## [PROBLEM STATEMENT]
Would you retype the whole listing verbatim, keeping pictures out of it?

## [INFORMATION SUPPLIED]
Content starts

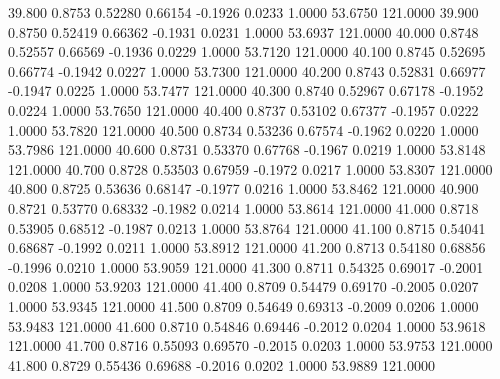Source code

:   39.800   0.8753   0.52280   0.66154  -0.1926   0.0233   1.0000  53.6750 121.0000
  39.900   0.8750   0.52419   0.66362  -0.1931   0.0231   1.0000  53.6937 121.0000
  40.000   0.8748   0.52557   0.66569  -0.1936   0.0229   1.0000  53.7120 121.0000
  40.100   0.8745   0.52695   0.66774  -0.1942   0.0227   1.0000  53.7300 121.0000
  40.200   0.8743   0.52831   0.66977  -0.1947   0.0225   1.0000  53.7477 121.0000
  40.300   0.8740   0.52967   0.67178  -0.1952   0.0224   1.0000  53.7650 121.0000
  40.400   0.8737   0.53102   0.67377  -0.1957   0.0222   1.0000  53.7820 121.0000
  40.500   0.8734   0.53236   0.67574  -0.1962   0.0220   1.0000  53.7986 121.0000
  40.600   0.8731   0.53370   0.67768  -0.1967   0.0219   1.0000  53.8148 121.0000
  40.700   0.8728   0.53503   0.67959  -0.1972   0.0217   1.0000  53.8307 121.0000
  40.800   0.8725   0.53636   0.68147  -0.1977   0.0216   1.0000  53.8462 121.0000
  40.900   0.8721   0.53770   0.68332  -0.1982   0.0214   1.0000  53.8614 121.0000
  41.000   0.8718   0.53905   0.68512  -0.1987   0.0213   1.0000  53.8764 121.0000
  41.100   0.8715   0.54041   0.68687  -0.1992   0.0211   1.0000  53.8912 121.0000
  41.200   0.8713   0.54180   0.68856  -0.1996   0.0210   1.0000  53.9059 121.0000
  41.300   0.8711   0.54325   0.69017  -0.2001   0.0208   1.0000  53.9203 121.0000
  41.400   0.8709   0.54479   0.69170  -0.2005   0.0207   1.0000  53.9345 121.0000
  41.500   0.8709   0.54649   0.69313  -0.2009   0.0206   1.0000  53.9483 121.0000
  41.600   0.8710   0.54846   0.69446  -0.2012   0.0204   1.0000  53.9618 121.0000
  41.700   0.8716   0.55093   0.69570  -0.2015   0.0203   1.0000  53.9753 121.0000
  41.800   0.8729   0.55436   0.69688  -0.2016   0.0202   1.0000  53.9889 121.0000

Content ends

## [ANSWER TO THIS TASK]
Source code

:   39.800   0.8753   0.52280   0.66154  -0.1926   0.0233   1.0000  53.6750 121.0000
  39.900   0.8750   0.52419   0.66362  -0.1931   0.0231   1.0000  53.6937 121.0000
  40.000   0.8748   0.52557   0.66569  -0.1936   0.0229   1.0000  53.7120 121.0000
  40.100   0.8745   0.52695   0.66774  -0.1942   0.0227   1.0000  53.7300 121.0000
  40.200   0.8743   0.52831   0.66977  -0.1947   0.0225   1.0000  53.7477 121.0000
  40.300   0.8740   0.52967   0.67178  -0.1952   0.0224   1.0000  53.7650 121.0000
  40.400   0.8737   0.53102   0.67377  -0.1957   0.0222   1.0000  53.7820 121.0000
  40.500   0.8734   0.53236   0.67574  -0.1962   0.0220   1.0000  53.7986 121.0000
  40.600   0.8731   0.53370   0.67768  -0.1967   0.0219   1.0000  53.8148 121.0000
  40.700   0.8728   0.53503   0.67959  -0.1972   0.0217   1.0000  53.8307 121.0000
  40.800   0.8725   0.53636   0.68147  -0.1977   0.0216   1.0000  53.8462 121.0000
  40.900   0.8721   0.53770   0.68332  -0.1982   0.0214   1.0000  53.8614 121.0000
  41.000   0.8718   0.53905   0.68512  -0.1987   0.0213   1.0000  53.8764 121.0000
  41.100   0.8715   0.54041   0.68687  -0.1992   0.0211   1.0000  53.8912 121.0000
  41.200   0.8713   0.54180   0.68856  -0.1996   0.0210   1.0000  53.9059 121.0000
  41.300   0.8711   0.54325   0.69017  -0.2001   0.0208   1.0000  53.9203 121.0000
  41.400   0.8709   0.54479   0.69170  -0.2005   0.0207   1.0000  53.9345 121.0000
  41.500   0.8709   0.54649   0.69313  -0.2009   0.0206   1.0000  53.9483 121.0000
  41.600   0.8710   0.54846   0.69446  -0.2012   0.0204   1.0000  53.9618 121.0000
  41.700   0.8716   0.55093   0.69570  -0.2015   0.0203   1.0000  53.9753 121.0000
  41.800   0.8729   0.55436   0.69688  -0.2016   0.0202   1.0000  53.9889 121.0000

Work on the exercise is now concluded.